_What you should do_: A single number is required: how many lines in the entries hold the word "test".

(Beginning of Exercise inputs)

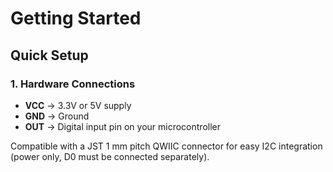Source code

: # Getting Started

## Quick Setup

### 1. Hardware Connections

- **VCC** → 3.3V or 5V supply
- **GND** → Ground  
- **OUT** → Digital input pin on your microcontroller

Compatible with a JST 1 mm pitch QWIIC connector for easy I2C integration (power only, D0 must be connected separately).


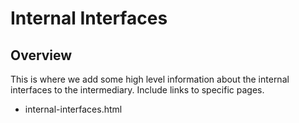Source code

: # Internal Interfaces

## Overview

This is where we add some high level information about the internal interfaces to the intermediary.  Include links to specific pages.

- internal-interfaces.html
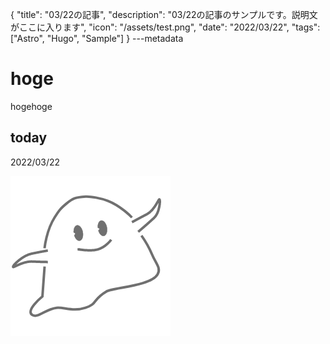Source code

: {
  "title": "03/22の記事",
  "description": "03/22の記事のサンプルです。説明文がここに入ります",
  "icon": "/assets/test.png",
  "date": "2022/03/22",
  "tags": ["Astro", "Hugo", "Sample"]
}
---metadata

# hoge
hogehoge

## today
2022/03/22

![img](/assets/test.png)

(End of Exercise inputs)

_Problem solution_: 2